The intermediate group (~35% of patients) is explicitly a shared decision-making zone. Factors favoring CT: multiple intermediate criteria present, worsening symptoms, isolated LOC >5 seconds, physician or parental concern, age <3 months, inability to reliably observe. Factors favoring observation: single intermediate criterion, improving symptoms, experienced clinician, reliable caregivers who can observe, older children who can report symptoms. Observation should be 4-6 hours with serial neurological exams (at minimum every 1-2 hours). Proceed to CT if any worsening.

How does PECARN compare to CATCH and CHALICE rules?

Three major pediatric head injury rules exist: PECARN (USA, n=42,412), CATCH (Canadian, n=3,866), and CHALICE (UK, n=22,772). PECARN has the highest sensitivity (close to 100%), largest derivation/validation cohort, and the most robust external validation. CATCH focuses on identifying need for neurosurgical intervention specifically. CHALICE has different criteria including >3 episodes of vomiting and bruise >5cm. A comparative analysis (Lancet 2017) found PECARN had the best performance for ruling out ciTBI. Most North American and many international EDs now use PECARN.

Why are different criteria used for children under 2?

Children under 2 present unique challenges: they cannot reliably report headache or describe symptoms, altered mental status is harder to assess (baseline behavior varies), palpable skull fractures are more detectable (thinner calvarium), and non-frontal scalp hematomas are more predictive of underlying fracture. The "not acting normally per parents" criterion is unique to the <2 algorithm because parental gestalt is valuable — parents know their child's baseline behavior. The fall height threshold is also lower (<2yr: >3 feet vs ≥2yr: >5 feet) because even shorter falls can cause significant injury in infants.

How much radiation does a pediatric head CT deliver?
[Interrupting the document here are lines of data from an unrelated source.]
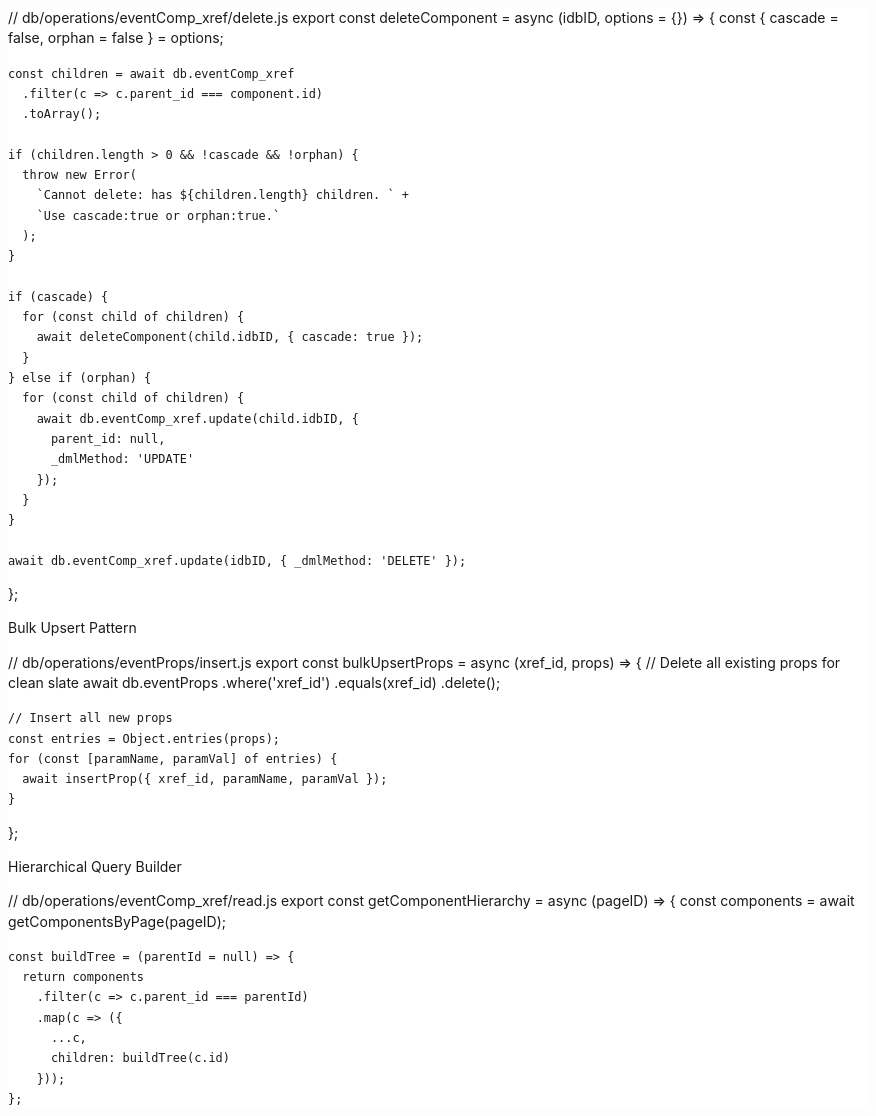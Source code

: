   // db/operations/eventComp_xref/delete.js
  export const deleteComponent = async (idbID, options = {}) => {
    const { cascade = false, orphan = false } = options;

    const children = await db.eventComp_xref
      .filter(c => c.parent_id === component.id)
      .toArray();

    if (children.length > 0 && !cascade && !orphan) {
      throw new Error(
        `Cannot delete: has ${children.length} children. ` +
        `Use cascade:true or orphan:true.`
      );
    }

    if (cascade) {
      for (const child of children) {
        await deleteComponent(child.idbID, { cascade: true });
      }
    } else if (orphan) {
      for (const child of children) {
        await db.eventComp_xref.update(child.idbID, {
          parent_id: null,
          _dmlMethod: 'UPDATE'
        });
      }
    }

    await db.eventComp_xref.update(idbID, { _dmlMethod: 'DELETE' });
  };

  Bulk Upsert Pattern

  // db/operations/eventProps/insert.js
  export const bulkUpsertProps = async (xref_id, props) => {
    // Delete all existing props for clean slate
    await db.eventProps
      .where('xref_id')
      .equals(xref_id)
      .delete();

    // Insert all new props
    const entries = Object.entries(props);
    for (const [paramName, paramVal] of entries) {
      await insertProp({ xref_id, paramName, paramVal });
    }
  };

  Hierarchical Query Builder

  // db/operations/eventComp_xref/read.js
  export const getComponentHierarchy = async (pageID) => {
    const components = await getComponentsByPage(pageID);

    const buildTree = (parentId = null) => {
      return components
        .filter(c => c.parent_id === parentId)
        .map(c => ({
          ...c,
          children: buildTree(c.id)
        }));
    };
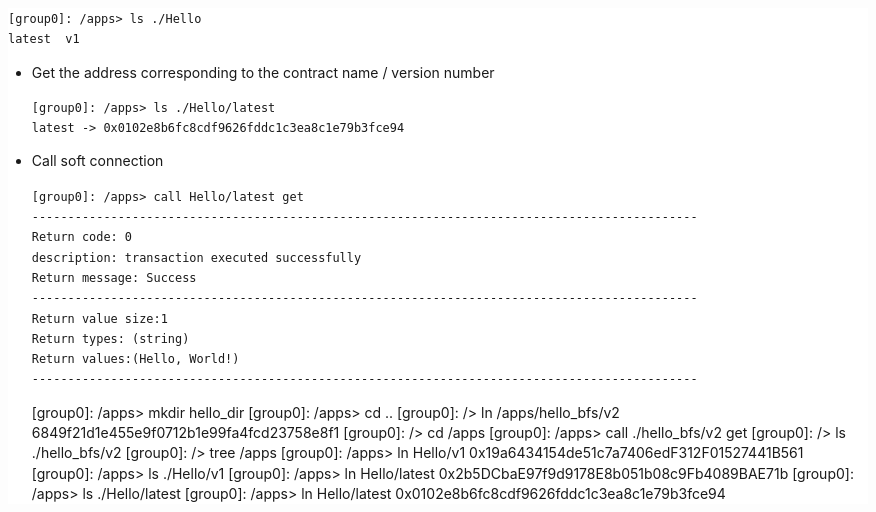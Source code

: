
   ```shell
  [group0]: /apps> ls ./Hello
  latest  v1
  ```
  
- Get the address corresponding to the contract name / version number
  
  ```shell
  [group0]: /apps> ls ./Hello/latest
  latest -> 0x0102e8b6fc8cdf9626fddc1c3ea8c1e79b3fce94
  ```

- Call soft connection
  
  ```shell
  [group0]: /apps> call Hello/latest get
  ---------------------------------------------------------------------------------------------
  Return code: 0
  description: transaction executed successfully
  Return message: Success
  ---------------------------------------------------------------------------------------------
  Return value size:1
  Return types: (string)
  Return values:(Hello, World!)
  ---------------------------------------------------------------------------------------------
  ```


  [group0]: /apps> mkdir hello_dir
  [group0]: /apps> cd ..
  [group0]: /> ln /apps/hello_bfs/v2 6849f21d1e455e9f0712b1e99fa4fcd23758e8f1
  [group0]: /> cd /apps
  [group0]: /apps> call ./hello_bfs/v2 get
  [group0]: /> ls ./hello_bfs/v2
  [group0]: /> tree /apps
  [group0]: /apps> ln Hello/v1 0x19a6434154de51c7a7406edF312F01527441B561
  [group0]: /apps> ls ./Hello/v1 
  [group0]: /apps> ln Hello/latest 0x2b5DCbaE97f9d9178E8b051b08c9Fb4089BAE71b
  [group0]: /apps> ls ./Hello/latest 
  [group0]: /apps> ln Hello/latest  0x0102e8b6fc8cdf9626fddc1c3ea8c1e79b3fce94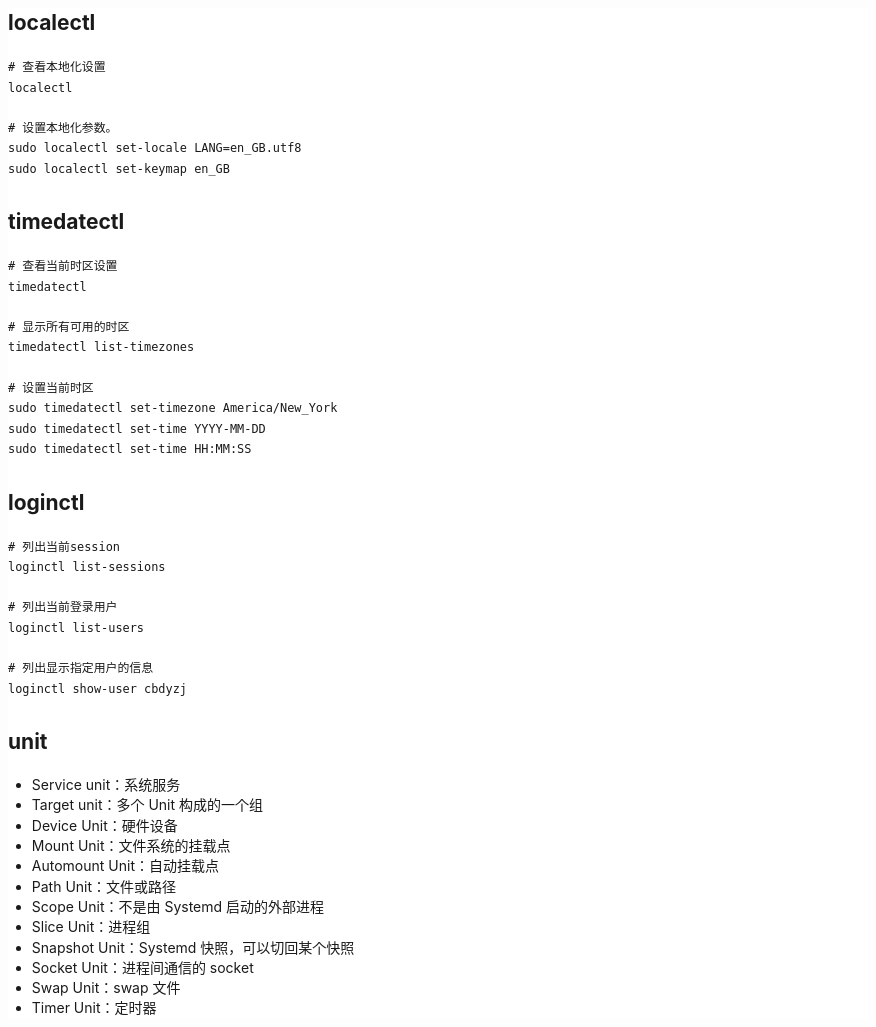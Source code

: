 ## localectl

```shell
# 查看本地化设置
localectl

# 设置本地化参数。
sudo localectl set-locale LANG=en_GB.utf8
sudo localectl set-keymap en_GB
```

## timedatectl

```shell
# 查看当前时区设置
timedatectl

# 显示所有可用的时区
timedatectl list-timezones                                                                                   

# 设置当前时区
sudo timedatectl set-timezone America/New_York
sudo timedatectl set-time YYYY-MM-DD
sudo timedatectl set-time HH:MM:SS
```

## loginctl

```shell
# 列出当前session
loginctl list-sessions

# 列出当前登录用户
loginctl list-users

# 列出显示指定用户的信息
loginctl show-user cbdyzj
```

## unit

- Service unit：系统服务
- Target unit：多个 Unit 构成的一个组
- Device Unit：硬件设备
- Mount Unit：文件系统的挂载点
- Automount Unit：自动挂载点
- Path Unit：文件或路径
- Scope Unit：不是由 Systemd 启动的外部进程
- Slice Unit：进程组
- Snapshot Unit：Systemd 快照，可以切回某个快照
- Socket Unit：进程间通信的 socket
- Swap Unit：swap 文件
- Timer Unit：定时器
A pediatric head CT delivers approximately 2-4 mSv of effective radiation dose (lower for infants, higher for older children). The estimated lifetime cancer risk is approximately 1 additional cancer per 5,000-10,000 pediatric head CTs — higher than adults due to greater radiosensitivity of developing tissues and longer remaining lifespan for cancer to manifest. For context: the annual background radiation dose is ~3 mSv. While individual risk is small, the cumulative public health impact is significant given ~2 million pediatric head CTs performed annually in the US. The PECARN rule's value is in safely avoiding ~500,000 of these CTs per year.